Use of a rapid, efficient inoculation method to induce papillomas by cottontail rabbit papillomavirus DNA shows that the E7 gene is required

Abstract

A simple inoculation method to induce papillomas efficiently with cottontail rabbit papillomavirus (CRPV) DNA is described. Using a jet injector, recombinant CRPV DNA is easily delivered to 100 or more sites per rabbit and induces typical epithelial papillomas in approximately 50% of those sites. Papillomas begin to form by 3 weeks and continue to develop for up to 7 weeks, a pattern similar to that reported following infection with intact virus. This system readily lends itself to investigation of viral gene function by delivering mutant viral genomes into an immunologically intact host. Two mutations in the E7 open reading frame were introduced into the complete CRPV genome and analyzed by this method. One was a frameshift mutation encoding just nine amino-terminal amino acids of the E7 protein; the other was an in-frame insertion mutation at position 9. Both E7 mutations were in a region of homology to the 300-kDa protein binding domain of adenovirus E1A protein. Neither mutant construct was able to induce papillomas, thereby demonstrating that the E7 gene participates in this biologic function.
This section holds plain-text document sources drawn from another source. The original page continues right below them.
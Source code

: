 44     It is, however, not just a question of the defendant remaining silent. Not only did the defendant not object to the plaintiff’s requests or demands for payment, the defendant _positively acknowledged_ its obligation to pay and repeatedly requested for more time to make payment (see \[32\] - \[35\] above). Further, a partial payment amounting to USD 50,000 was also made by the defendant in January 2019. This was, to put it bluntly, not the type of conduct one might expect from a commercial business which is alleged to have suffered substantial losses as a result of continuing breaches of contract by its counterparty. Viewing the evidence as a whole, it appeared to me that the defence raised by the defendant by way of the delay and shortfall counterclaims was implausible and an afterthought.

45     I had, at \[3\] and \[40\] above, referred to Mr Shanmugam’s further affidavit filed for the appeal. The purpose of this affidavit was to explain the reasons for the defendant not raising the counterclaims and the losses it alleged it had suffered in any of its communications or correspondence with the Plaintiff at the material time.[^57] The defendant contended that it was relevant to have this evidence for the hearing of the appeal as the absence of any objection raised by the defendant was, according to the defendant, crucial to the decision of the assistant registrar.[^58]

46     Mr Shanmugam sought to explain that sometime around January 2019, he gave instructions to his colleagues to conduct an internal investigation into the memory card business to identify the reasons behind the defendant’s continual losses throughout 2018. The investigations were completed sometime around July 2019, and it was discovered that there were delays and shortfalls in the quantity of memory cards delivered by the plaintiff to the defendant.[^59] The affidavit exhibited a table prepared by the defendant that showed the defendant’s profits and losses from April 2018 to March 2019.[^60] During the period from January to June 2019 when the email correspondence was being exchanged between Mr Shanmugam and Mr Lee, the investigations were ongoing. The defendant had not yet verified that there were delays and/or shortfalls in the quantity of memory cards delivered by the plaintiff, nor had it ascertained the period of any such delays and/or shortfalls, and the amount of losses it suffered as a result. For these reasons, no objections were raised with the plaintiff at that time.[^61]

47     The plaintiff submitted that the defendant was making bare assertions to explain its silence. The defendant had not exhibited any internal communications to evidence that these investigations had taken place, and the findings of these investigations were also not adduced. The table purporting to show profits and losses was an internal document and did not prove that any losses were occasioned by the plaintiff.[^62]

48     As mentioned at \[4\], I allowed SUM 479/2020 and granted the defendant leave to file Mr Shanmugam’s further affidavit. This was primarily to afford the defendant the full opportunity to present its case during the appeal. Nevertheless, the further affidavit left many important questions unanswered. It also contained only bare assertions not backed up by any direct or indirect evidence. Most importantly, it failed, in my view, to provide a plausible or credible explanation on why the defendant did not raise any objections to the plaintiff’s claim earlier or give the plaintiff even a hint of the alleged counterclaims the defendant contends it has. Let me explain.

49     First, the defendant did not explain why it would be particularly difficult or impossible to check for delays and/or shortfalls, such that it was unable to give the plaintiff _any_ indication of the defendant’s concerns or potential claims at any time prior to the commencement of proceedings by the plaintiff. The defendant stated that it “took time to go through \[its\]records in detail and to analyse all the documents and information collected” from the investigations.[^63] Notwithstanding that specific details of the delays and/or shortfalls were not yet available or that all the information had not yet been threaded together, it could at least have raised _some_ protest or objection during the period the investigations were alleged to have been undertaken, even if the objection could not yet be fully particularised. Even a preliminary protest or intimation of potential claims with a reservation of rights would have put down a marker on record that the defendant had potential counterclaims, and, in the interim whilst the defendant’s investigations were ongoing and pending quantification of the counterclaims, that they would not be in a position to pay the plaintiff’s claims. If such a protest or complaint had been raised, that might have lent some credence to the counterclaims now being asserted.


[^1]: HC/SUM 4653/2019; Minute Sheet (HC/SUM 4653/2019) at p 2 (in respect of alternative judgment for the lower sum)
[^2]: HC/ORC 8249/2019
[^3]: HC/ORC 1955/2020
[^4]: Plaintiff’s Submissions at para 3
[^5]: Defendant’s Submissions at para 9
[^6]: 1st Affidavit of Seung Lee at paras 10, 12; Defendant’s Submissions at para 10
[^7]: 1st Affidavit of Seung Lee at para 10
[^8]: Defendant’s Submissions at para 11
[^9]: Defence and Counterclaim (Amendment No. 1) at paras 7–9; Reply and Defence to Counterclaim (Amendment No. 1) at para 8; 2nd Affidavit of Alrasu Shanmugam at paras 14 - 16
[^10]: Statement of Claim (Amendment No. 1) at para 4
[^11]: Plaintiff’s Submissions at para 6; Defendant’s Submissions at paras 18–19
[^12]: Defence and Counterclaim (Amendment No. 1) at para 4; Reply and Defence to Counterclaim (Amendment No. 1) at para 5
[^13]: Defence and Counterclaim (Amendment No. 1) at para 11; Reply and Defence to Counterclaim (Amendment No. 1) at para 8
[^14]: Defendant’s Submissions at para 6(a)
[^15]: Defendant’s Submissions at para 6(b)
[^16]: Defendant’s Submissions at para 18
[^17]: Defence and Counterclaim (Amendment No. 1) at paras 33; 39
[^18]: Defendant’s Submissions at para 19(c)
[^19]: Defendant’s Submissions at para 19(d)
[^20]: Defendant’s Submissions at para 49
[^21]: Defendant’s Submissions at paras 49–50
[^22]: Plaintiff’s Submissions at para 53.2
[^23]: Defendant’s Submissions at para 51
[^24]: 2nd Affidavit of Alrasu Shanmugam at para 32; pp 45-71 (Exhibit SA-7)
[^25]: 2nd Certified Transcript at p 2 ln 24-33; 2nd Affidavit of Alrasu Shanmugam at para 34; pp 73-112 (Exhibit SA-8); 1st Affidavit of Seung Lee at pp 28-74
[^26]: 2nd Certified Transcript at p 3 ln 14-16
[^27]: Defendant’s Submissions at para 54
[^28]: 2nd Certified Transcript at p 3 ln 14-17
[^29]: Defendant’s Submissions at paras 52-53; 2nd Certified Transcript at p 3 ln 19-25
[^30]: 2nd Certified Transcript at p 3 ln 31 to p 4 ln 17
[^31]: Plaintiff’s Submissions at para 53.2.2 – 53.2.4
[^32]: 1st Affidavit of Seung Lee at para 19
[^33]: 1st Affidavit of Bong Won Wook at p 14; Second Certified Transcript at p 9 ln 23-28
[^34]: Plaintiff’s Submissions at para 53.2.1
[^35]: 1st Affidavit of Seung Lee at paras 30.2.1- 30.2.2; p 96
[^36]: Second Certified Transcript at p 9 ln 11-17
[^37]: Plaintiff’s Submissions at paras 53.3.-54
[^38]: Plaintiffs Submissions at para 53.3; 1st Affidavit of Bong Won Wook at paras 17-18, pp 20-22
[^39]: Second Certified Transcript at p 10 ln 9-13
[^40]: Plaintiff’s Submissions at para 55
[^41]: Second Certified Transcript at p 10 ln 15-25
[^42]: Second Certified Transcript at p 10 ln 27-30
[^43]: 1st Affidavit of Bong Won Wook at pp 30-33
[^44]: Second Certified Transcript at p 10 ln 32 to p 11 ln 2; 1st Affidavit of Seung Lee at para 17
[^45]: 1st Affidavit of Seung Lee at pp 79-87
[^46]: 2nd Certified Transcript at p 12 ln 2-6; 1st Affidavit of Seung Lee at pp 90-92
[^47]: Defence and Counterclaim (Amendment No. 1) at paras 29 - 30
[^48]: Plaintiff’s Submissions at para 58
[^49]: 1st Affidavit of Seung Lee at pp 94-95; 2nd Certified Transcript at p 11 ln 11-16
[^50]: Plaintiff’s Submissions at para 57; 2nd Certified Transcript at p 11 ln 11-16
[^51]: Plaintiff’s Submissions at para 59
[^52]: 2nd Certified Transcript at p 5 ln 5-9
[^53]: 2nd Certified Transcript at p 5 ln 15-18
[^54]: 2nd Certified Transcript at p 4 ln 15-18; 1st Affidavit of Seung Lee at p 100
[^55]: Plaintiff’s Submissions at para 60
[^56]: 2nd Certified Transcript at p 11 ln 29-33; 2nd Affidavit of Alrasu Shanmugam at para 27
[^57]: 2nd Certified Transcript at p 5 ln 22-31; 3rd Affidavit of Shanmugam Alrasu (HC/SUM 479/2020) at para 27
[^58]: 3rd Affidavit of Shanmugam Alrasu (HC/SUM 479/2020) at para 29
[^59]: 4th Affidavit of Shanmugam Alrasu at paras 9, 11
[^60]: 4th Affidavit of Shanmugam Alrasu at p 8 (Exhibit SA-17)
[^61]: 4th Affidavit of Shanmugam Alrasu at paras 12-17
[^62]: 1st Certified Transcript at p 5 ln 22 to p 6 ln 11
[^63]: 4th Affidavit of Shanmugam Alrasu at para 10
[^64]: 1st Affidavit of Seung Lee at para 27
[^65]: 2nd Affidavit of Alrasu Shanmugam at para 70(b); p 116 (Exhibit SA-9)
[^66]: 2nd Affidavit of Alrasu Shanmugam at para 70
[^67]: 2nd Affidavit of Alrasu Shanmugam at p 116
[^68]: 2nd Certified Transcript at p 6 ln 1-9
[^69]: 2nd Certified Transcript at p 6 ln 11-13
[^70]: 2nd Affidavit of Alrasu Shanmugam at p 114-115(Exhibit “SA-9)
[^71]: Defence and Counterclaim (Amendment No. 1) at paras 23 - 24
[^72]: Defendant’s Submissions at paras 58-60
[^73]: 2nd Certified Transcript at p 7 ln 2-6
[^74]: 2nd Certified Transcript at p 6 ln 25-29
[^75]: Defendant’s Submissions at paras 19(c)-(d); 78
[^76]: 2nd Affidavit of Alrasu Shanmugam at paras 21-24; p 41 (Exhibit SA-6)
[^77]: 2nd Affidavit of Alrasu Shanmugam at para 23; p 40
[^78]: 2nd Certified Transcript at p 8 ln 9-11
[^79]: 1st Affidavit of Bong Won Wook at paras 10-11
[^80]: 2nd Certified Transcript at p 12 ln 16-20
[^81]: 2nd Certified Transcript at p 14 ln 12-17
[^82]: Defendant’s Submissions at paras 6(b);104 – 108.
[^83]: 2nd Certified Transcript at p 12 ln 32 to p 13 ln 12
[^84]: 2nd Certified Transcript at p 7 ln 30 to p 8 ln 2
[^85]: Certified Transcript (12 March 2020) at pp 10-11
Exploitation of this approach, which demonstrates that a papillomavirus E7 gene is involved in the induction of papillomas in vivo, should permit detailed studies into molecular mechanisms involved in papilloma induction, malignant conversion, and host immune response. The high efficiency of papilloma induction with recombinant CRPV DNA suggests that the jet injector can also be used to study the biologic effects of other genetic elements in rabbits or in other species.